Over half of suppliers polled think the accounting policies at Carillion were “not discharged in good faith” and that the subsequent collapse was “facilitated by poor management.” 64% of suppliers believe that Carillion’s downfall was due to “debt mismanagement, acquisitions and long payment terms, created by a focus on revenue rather than profit.” The survey also claims the construction industry would “support a shake-up of the ‘big four’ accounting firms, with 57% of suppliers polled saying they thought this was required.”

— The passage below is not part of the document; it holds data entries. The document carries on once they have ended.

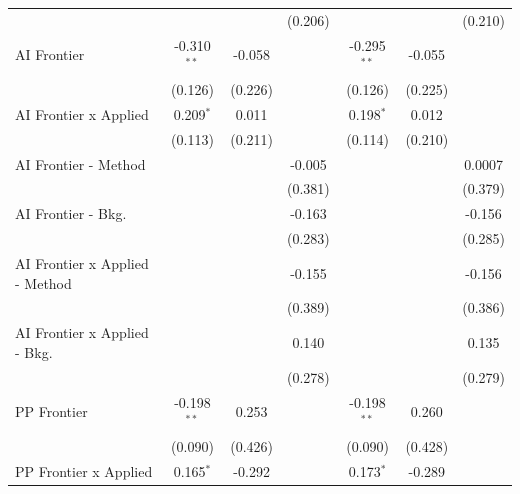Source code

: \begin{tabular}{lcccccc}
                                  &                &                & (0.206)        &                &                & (0.210)\\   
   AI Frontier                    & -0.310$^{**}$  & -0.058         &                & -0.295$^{**}$  & -0.055         &   \\   
                                  & (0.126)        & (0.226)        &                & (0.126)        & (0.225)        &   \\   
   AI Frontier x Applied          & 0.209$^{*}$    & 0.011          &                & 0.198$^{*}$    & 0.012          &   \\   
                                  & (0.113)        & (0.211)        &                & (0.114)        & (0.210)        &   \\   
   AI Frontier - Method           &                &                & -0.005         &                &                & 0.0007\\   
                                  &                &                & (0.381)        &                &                & (0.379)\\   
   AI Frontier - Bkg.             &                &                & -0.163         &                &                & -0.156\\   
                                  &                &                & (0.283)        &                &                & (0.285)\\   
   AI Frontier x Applied - Method &                &                & -0.155         &                &                & -0.156\\   
                                  &                &                & (0.389)        &                &                & (0.386)\\   
   AI Frontier x Applied - Bkg.   &                &                & 0.140          &                &                & 0.135\\   
                                  &                &                & (0.278)        &                &                & (0.279)\\   
   PP Frontier                    & -0.198$^{**}$  & 0.253          &                & -0.198$^{**}$  & 0.260          &   \\   
                                  & (0.090)        & (0.426)        &                & (0.090)        & (0.428)        &   \\   
   PP Frontier x Applied          & 0.165$^{*}$    & -0.292         &                & 0.173$^{*}$    & -0.289         &   \\   

\end{tabular}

The devastating collapse of Carillion in 2018 put thousands of jobs and the supply chain at risk, led to substantial financial losses, and brought into question the model of public outsourcing. Mark Robinson, Scape chief executive, said: “Carillion’s collapse sent shockwaves through the construction industry, with some people suggesting it was a precursor to the collapse of not just the company, but of outsourcing. Our research suggests that mismanagement, rising debt and the active concealing of the true extent of Carillion’s debt were to blame, not the outsourcing model itself. We need to be able to have faith in company accounts and the work auditors are carrying out, especially when public sector contracts and people’s livelihoods are at risk.
“We found that the supply chain were not comfortable with the relationship between Carillion and KPMG, and that a reform of the ‘big four’ auditing firms would bring comfort to the construction industry that failures like this will not be repeated. Greater oversight and closer management of auditing practices are needed to rebuild trust in the industry, but we also need to make sure we are putting in place sensible reforms that do not put increased cost pressures on an industry that is already contending with the cost of materials and reduced access to labour.
“Given that SMEs are the lifeblood of the economy, the sustained growth and prosperity of local businesses should be a key priority for the public sector. As Carillion showed, it is critical that all suppliers and subcontractors are paid within a minimum of 30 days, and ideally much quicker still.”